Gesundheit Long Covid / Der Rückstau der Sachverständigen
Ausnahmsweise und aus aktuellem Anlass möchte ich dieses Thema hier eröffnen und eure Erfahrungen dazu erbitten.
In der Schweiz warten Long Covid-Betroffene oft Jahre lang auf einen Termin und dann wieder auf einen Bescheid von Experten. Und von den Experten wäre zu vermelden, dass sie oft 1.) selber wenig Ahnung und 2.) eher im Sinne der Versicherung entscheiden, als die berechtigten Anliegen der Versicherten zu vertreten.
So wird z.B. von Erkrankten, die wegen ihrer Langzeit-Erkrankung sich kaum mehr bewegen können, erwartet, dass sie Experten aufsuchen, die viele Kilometer entfernt amten.
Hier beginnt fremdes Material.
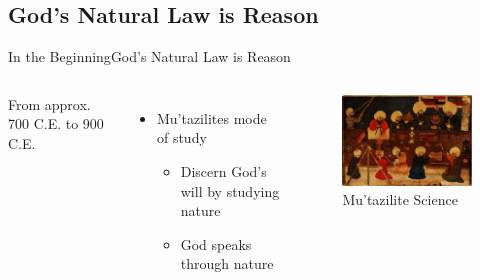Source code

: \subsection{God's Natural Law is Reason}
\begin{frame}{In the Beginning}{God's Natural Law is Reason}
	\begin{columns}[T]
			From approx. 700 C.E. to 900 C.E.\\
			\begin{itemize}
				\item Mu'tazilites mode of study
					\begin{itemize}
						\item Discern God's will by studying nature
						\item God speaks through nature
					\end{itemize}
			\end{itemize}
			\begin{figure}
				\centering
				\includegraphics[width=\textwidth]{images/mutazilite_science}
				\caption{Mu'tazilite Science}
			\end{figure}
	\end{columns}
\end{frame}

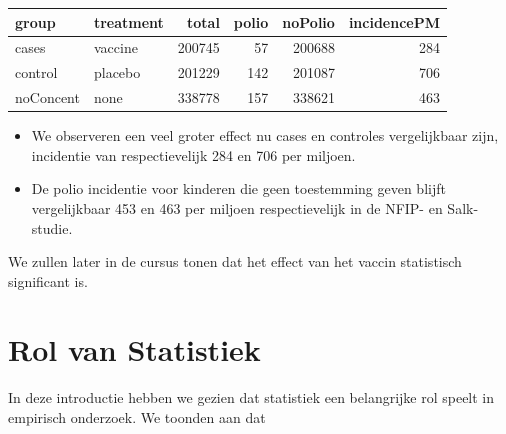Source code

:\documentclass[
  dutch,
  letterpaper,
  12pt]{book}
\newcounter{none} %
\theoremstyle{definition}
\theoremstyle{definition}
\theoremstyle{definition}
\theoremstyle{remark}
\begin{document}
\begin{tabular}{l|l|r|r|r|r}
\hline
group & treatment & total & polio & noPolio & incidencePM\\
\hline
cases & vaccine & 200745 & 57 & 200688 & 284\\
\hline
control & placebo & 201229 & 142 & 201087 & 706\\
\hline
noConcent & none & 338778 & 157 & 338621 & 463\\
\hline
\end{tabular}

\begin{itemize}
\item
  We observeren een veel groter effect nu cases en controles
  vergelijkbaar zijn, incidentie van respectievelijk 284 en 706 per
  miljoen.
\item
  De polio incidentie voor kinderen die geen toestemming geven blijft
  vergelijkbaar 453 en 463 per miljoen respectievelijk in de NFIP- en
  Salk-studie.
\end{itemize}

We zullen later in de cursus tonen dat het effect van het vaccin
statistisch significant is.

\section{Rol van Statistiek}\label{rol-van-statistiek}

In deze introductie hebben we gezien dat statistiek een belangrijke rol
speelt in empirisch onderzoek. We toonden aan dat
\end{document}
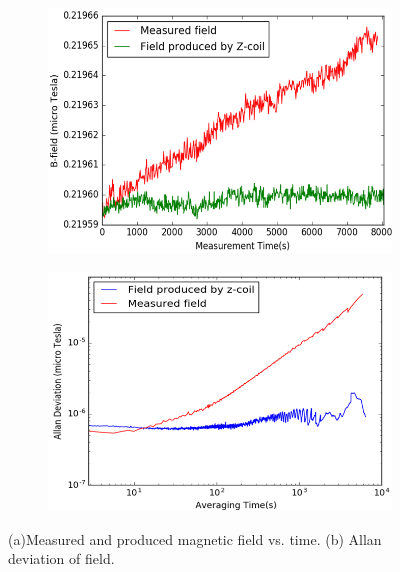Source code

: \begin{itemize}
\begin{figure}
    \begin{subfigure}[b]{0.65\textwidth}
        \centering
        \includegraphics[width=\textwidth]{figures/field_coil_current.png}
        \caption{}
        \label{fig:field_measure_and_produced}
    \end{subfigure}
    \begin{subfigure}[b]{0.65\textwidth}
        \centering
        \includegraphics[width=\textwidth]{figures/field_current_allan_plot.png}
        \caption{}
        \label{fig:allan_plot}
    \end{subfigure}
    \caption{(a)Measured and produced magnetic field vs. time. (b) Allan deviation of field.}
    \label{fig:current_vs_field_allan_deviation}
\end{figure} 


\end{itemize}
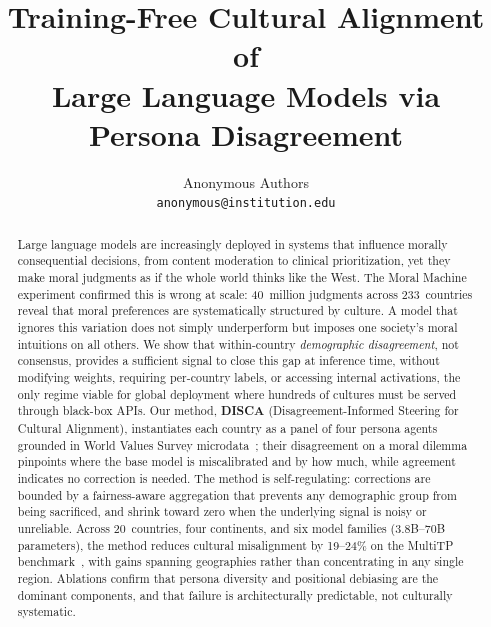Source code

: \documentclass{article}
\title{%
  Training-Free Cultural Alignment of\\
  Large Language Models via Persona Disagreement%
}
\author{%
  Anonymous Authors\\
  \texttt{anonymous@institution.edu}
}
\begin{document}
\maketitle

\begin{abstract}

Large language models are increasingly deployed in systems that influence morally consequential decisions, from content moderation to clinical prioritization, yet they make moral judgments as if the whole world thinks like the West. The Moral Machine experiment \citep{awad2018moral} confirmed this is wrong at scale: 40~million judgments across 233~countries reveal that moral preferences are systematically structured by culture. A model that ignores this variation does not simply underperform but imposes one society's moral intuitions on all others. We show that within-country \emph{demographic disagreement}, not consensus, provides a sufficient signal to close this gap at inference time, without modifying weights, requiring per-country labels, or accessing internal activations, the only regime viable for global deployment where hundreds of cultures must be served through black-box APIs. Our method, \textbf{DISCA} (Disagreement-Informed Steering for Cultural Alignment), instantiates each country as a panel of four persona agents grounded in World Values Survey microdata~\citep{haerpfer2022wvs}; their disagreement on a moral dilemma pinpoints where the base model is miscalibrated and by how much, while agreement indicates no correction is needed. The method is self-regulating: corrections are bounded by a fairness-aware aggregation that prevents any demographic group from being sacrificed, and shrink toward zero when the underlying signal is noisy or unreliable. Across 20~countries, four continents, and six model families (3.8B--70B parameters), the method reduces cultural misalignment by 19--24\% on the MultiTP benchmark~\citep{jin2025multitp}, with gains spanning geographies rather than concentrating in any single region. Ablations confirm that persona diversity and positional debiasing are the dominant components, and that failure is architecturally predictable, not culturally systematic.




\end{abstract}
\end{document}
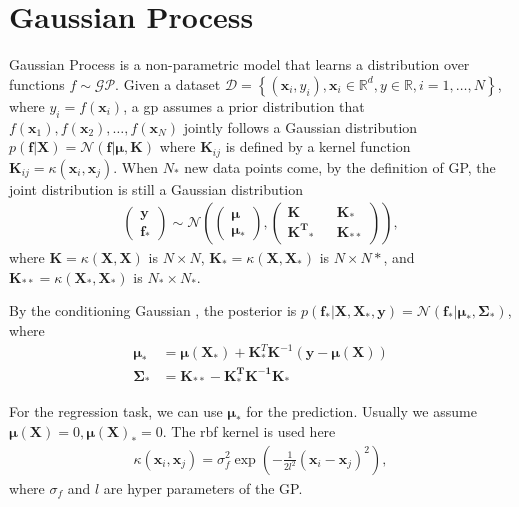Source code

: \section{Gaussian Process}
\label{sec:gp}
Gaussian Process is a non-parametric model that learns a distribution over functions $f\sim \mathcal{GP}$.
Given a dataset 
$\mathcal{D} = \left\{(\mathbf{x}_i, y_i), \mathbf{x}_i \in \mathbb{R}^d, y \in \mathbb{R}, i=1,\dots, N \right\}$, 
where $y_{i} = f(\mathbf{x}_i)$, 
a \gls{gp} assumes a prior distribution that 
$f(\mathbf{x}_{1}), f(\mathbf{x}_{2}), \dots, f(\mathbf{x}_{N})$ 
jointly follows a Gaussian distribution $p(\mathbf{f}|\mathbf{X}) = \mathcal{N}(\mathbf{f}|\mathbf{\mu}, \mathbf{K})$
where $\mathbf{K}_{ij}$ is defined by a kernel function $\mathbf{K}_{ij} = \kappa(\mathbf{x}_i, \mathbf{x}_j)$.
When $N_{*}$ new data points come, by the definition of GP, the joint distribution is still a Gaussian distribution
\begin{align}
\begin{pmatrix} \mathbf{y}\\ \mathbf{f_*}\end{pmatrix} \sim \mathcal{N}\left(
\begin{pmatrix} \mathbf{\mu} \\ \mathbf{\mu}_{*}\end{pmatrix}, 
\begin{pmatrix} \mathbf{K} && \mathbf{K}_*\\ \mathbf{K^T}_* && \mathbf{K}_{**}\end{pmatrix}
\right),
\end{align}
where $\mathbf{K}=\kappa(\mathbf{X}, \mathbf{X})$ is $N\times N$, $\mathbf{K}_*=\kappa(\mathbf{X}, \mathbf{X}_*)$ is $N\times N{*}$, and $\mathbf{K}_{**}=\kappa(\mathbf{X}_*, \mathbf{X}_*)$ is $N_*\times N_*$.

By the conditioning Gaussian \cite{rasmussen2003gaussian}, the posterior is $p(\mathbf{f}_*|\mathbf{X}, \mathbf{X}_*, \mathbf{y}) = \mathcal{N}(\mathbf{f}_*|\mathbf{\mu}_*, \mathbf{\Sigma}_*)$, where
\begin{align}
\mathbf{\mu}_* & = \mathbf{\mu(X_*)} + \mathbf{K}^T_*\mathbf{K}^{-1}(\mathbf{y-\mu(X)})\\
\mathbf{\Sigma}_* & = \mathbf{K_{**}-K_*^TK^{-1}K_*}
\label{eq:gp-predict}
\end{align}

For the regression task, we can use $\mathbf{\mu}_*$ for the prediction.
Usually we assume $\mathbf{\mu(X)} = 0, \mathbf{\mu(X)}_* = 0$. The \gls{rbf} kernel is used here
\begin{align}
\kappa(\mathbf{x}_i, \mathbf{x}_j) = \sigma_f^2 \exp\left(-\frac{1}{2l^2}(\mathbf{x}_i-\mathbf{x}_j)^2\right),
\end{align}
where $\sigma_{f}$ and $l$ are hyper parameters of the GP.

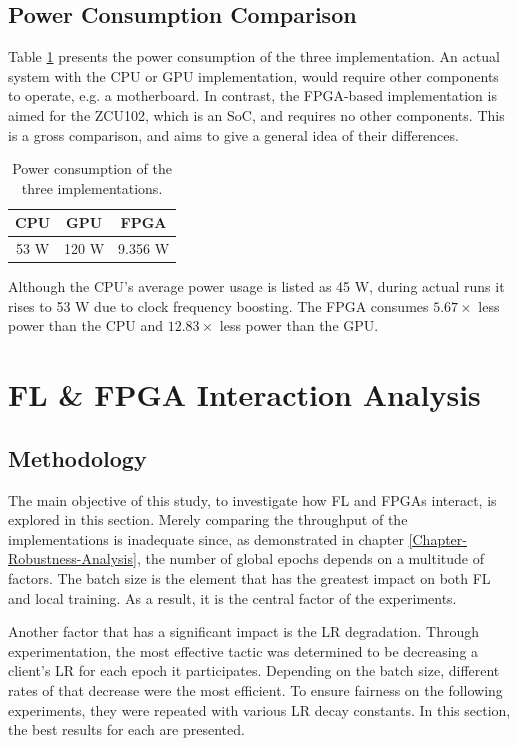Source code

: \subsection{Power Consumption Comparison}
Table \ref{table: power} presents the power consumption of the three implementation. An actual system with the CPU or GPU implementation, would require other components to operate, e.g. a motherboard. In contrast, the FPGA-based implementation is aimed for the ZCU102, which is an SoC, and requires no other components. This is a gross comparison, and aims to give a general idea of their differences.
\begin{table}[H]
    \center
    \begin{tabular}
        { | c | c | c | }
        \hline
        CPU & GPU & FPGA\\
        \hline
        53 W & 120 W & 9.356 W\\ 
        \hline
    \end{tabular}
    \caption[Power Consumption]{Power consumption of the three implementations.}
    \label{table: power}
\end{table}
Although the CPU's average power usage is listed as 45 W, during actual runs it rises to 53 W due to clock frequency boosting. The FPGA consumes \(5.67\times\) less power than the CPU and \(12.83\times\) less power than the GPU.


\section{FL \& FPGA Interaction Analysis}
\subsection{Methodology}
The main objective of this study, to investigate how FL and FPGAs interact, is explored in this section. Merely comparing the throughput of the implementations is inadequate since, as demonstrated in chapter \ref{Chapter-Robustness-Analysis}, the number of global epochs depends on a multitude of factors. The batch size is the element that has the greatest impact on both FL and local training. As a result, it is the central factor of the experiments. %

Another factor that has a significant impact is the LR degradation. Through experimentation, the most effective tactic was determined to be decreasing a client's LR for each epoch it participates. Depending on the batch size, different rates of that decrease were the most efficient. To ensure fairness on the following experiments, they were repeated with various LR decay constants. In this section, the best results for each are presented. %

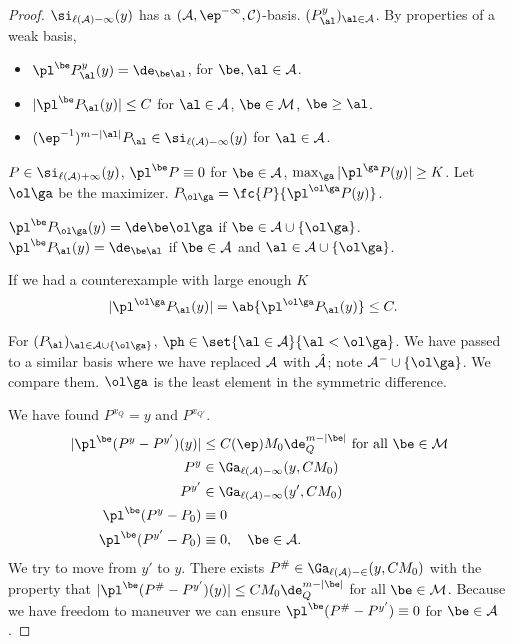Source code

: \begin{proof}
$\si_{\ell(\cal A)-1}(y)$ has a $(\cal A, \ep^{-1}, C)$-basis. $(P_\al^y)_{\al\in \cal A}$.
By properties of a weak basis,
\begin{itemize}
\item
$\pl^\be P_\al^y(y) = \de_{\be\al}$, for $\be, \al\in \cal A$.
\item
$|\pl^\be P_\al(y)|\le C$ for $\al\in \cal A$, $\be \in \cal M$, $\be \ge \al$.
\item
$(\ep^{-1})^{m-|\al|} P_\al \in \si_{\ell(\cal A)-1}(y)$ for $\al \in \cal A$. 
\end{itemize}
$P\in \si_{\ell(\cal A)+1}(y)$, $\pl^\be P\equiv 0$ for $\be\in \cal A$, $\max_\ga |\pl^\ga P(y)|\ge K$. Let $\ol \ga$ be the maximizer. $P_{\ol \ga} = \fc{P}{\pl^{\ol \ga}P(y)}$.  %

$\pl^\be P_{\ol \ga}(y) = \de \be \ol\ga$ if $\be \in \cal A\cup \{\ol\ga\}$.
$\pl^\be P_\al (y) =\de_{\be \al}$ if $\be\in \cal A$ and $\al\in \cal A\cup \{\ol\ga\}$. 

If we had a counterexample with large enough $K$
\begin{align}
|\pl^{\ol \ga}P_\al(y)|
&= \ab{\pl^{\ol \ga}P_\al(y)}
\le C.
\end{align}

For $(P_\al)_{\al\in \cal A\cup \{\ol \ga\}}$, $\ph \in \set{\al\in \cal A}{\al <\ol\ga}$. %
We have passed to a similar basis where we have replaced $\cal A$ with $\hat{\cal A}$; note $\cal A^-\cup \{\ol \ga\}$. We compare them. $\ol \ga$ is the least element in the symmetric difference.

We have found $P^{x_Q}=y$ and $P^{x_{Q'}}$. %
\begin{align}
|\pl^\be (P^y - P^{y'})(y)|
&\le C(\ep) M_0\de_Q^{m-|\be|}
\text{ for all }\be \in \cal M\\
P^y&\in \Ga_{\ell(\cal A)-1}(y,CM_0)\\
P^{y'}&\in \Ga_{\ell(\cal A)-1} (y', CM_0)\\
\pl^\be(P^y-P_0) &\equiv 0\\
\pl^\be (P^{y'}-P_0) &\equiv 0, \quad \be \in \cal A.
\end{align}
We try to move from $y'$ to $y$. 
There exists $P^\#\in \Ga_{\ell(\cal A)-2}(y,CM_0)$ with the property that
$|\pl^\be (P^\# - P^{y'})(y)|\le CM_0\de_Q^{m-|\be|}$ for all $\be\in \cal M$. Because we have freedom to maneuver we can ensure $\pl^\be (P^\# - P^{y'}) \equiv 0$ for $\be \in \cal A$. 


\end{proof}
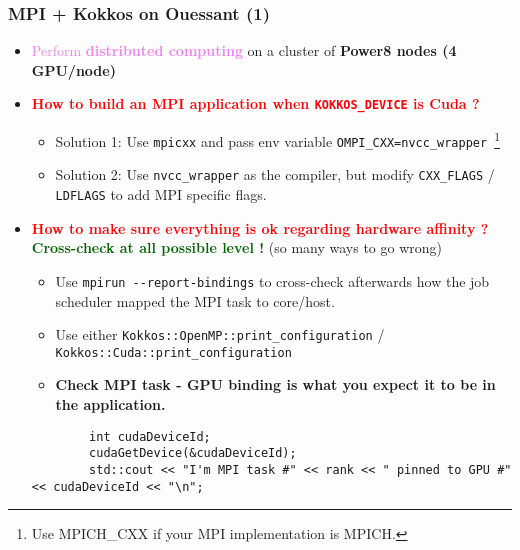 \begin{frame}[fragile=singleslide]
  \frametitle{MPI + Kokkos on Ouessant (1)}

  \begin{itemize}
  \item \textcolor{violet}{Perform \textbf{distributed computing}} on a cluster of \textbf{Power8 nodes (4 GPU/node)}
  \item \textcolor{red}{\bf How to build an MPI application when \texttt{KOKKOS\_DEVICE} is Cuda ?}
    \begin{itemize}
    \item Solution 1: Use \texttt{mpicxx} and pass env variable \texttt{OMPI\_CXX=nvcc\_wrapper}~\footnote{Use MPICH\_CXX if your MPI implementation is MPICH.}
    \item Solution 2: Use \texttt{nvcc\_wrapper} as the compiler, but modify \texttt{CXX\_FLAGS} / \texttt{LDFLAGS} to add MPI specific flags.
    \end{itemize}
  \item \textcolor{red}{\bf How to make sure everything is ok regarding hardware affinity ? }
    \textcolor{darkgreen}{\textbf{Cross-check at all possible level !}} (so many ways to go wrong)
    \begin{itemize}
    \item Use \texttt{mpirun \--\--report-bindings} to cross-check afterwards how the job scheduler mapped the MPI task to core/host.
    \item Use either \texttt{Kokkos::OpenMP::print\_configuration} / \texttt{Kokkos::Cuda::print\_configuration}
    \item {\bf Check MPI task - GPU binding is what you expect it to be in the application.}
    \end{itemize} 
    {\scriptsize
      \begin{verbatim}
        int cudaDeviceId;
        cudaGetDevice(&cudaDeviceId);
        std::cout << "I'm MPI task #" << rank << " pinned to GPU #" << cudaDeviceId << "\n";
      \end{verbatim}
    }
  \end{itemize}

\end{frame}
Auf telefonische Bitten, einen anderen Experten und in der Nähe besuchen zu dürfen, werden die Patienten mit Unverständnis abgewimmelt, ihre Akten geschlossen und sie sogar noch für ihr Nichterscheinen gebüsst.
Ist es bei euch (D/A) anders?
ich hab eh den eindruck, daß in deutschland so einiges besser ist als in anderen ländern.
lg
minerva
Guten Morgen, Schorsch,
das ist hier leider genauso. Eine gute Freundin meiner Frau hat Long-Covid bzw. Post-Covid, wobei der Unterschied ja nur das Auftreten und die Dauer der Erkrankung ist. Sie hat das seit Ende 2020, als sie sich infizierte, ist seitdem nicht in der Lage zu arbeiten, und hat auch große Probleme mit der Begutachtung gehabt, weil das ja eine Erkrankung ist, für die es noch keine wirklichen Diagnose-Sicherheiten gibt (Bluttests usw.). Mittlerweile ist sie in Teilrente, hofft aber immer noch, dass sie mal wieder voll arbeiten können wird.
Experten gibt es hier in D auch nur wenige. In Niederbayern ist einer, der für zwei groß0e Regierungsbezirke zuständig ist, in anderen Gegenden sieht es nicht viel besser aus. In NRW, wo diese Freundin lebt, gibt es aber mehr, vor allem an den Unikliniken.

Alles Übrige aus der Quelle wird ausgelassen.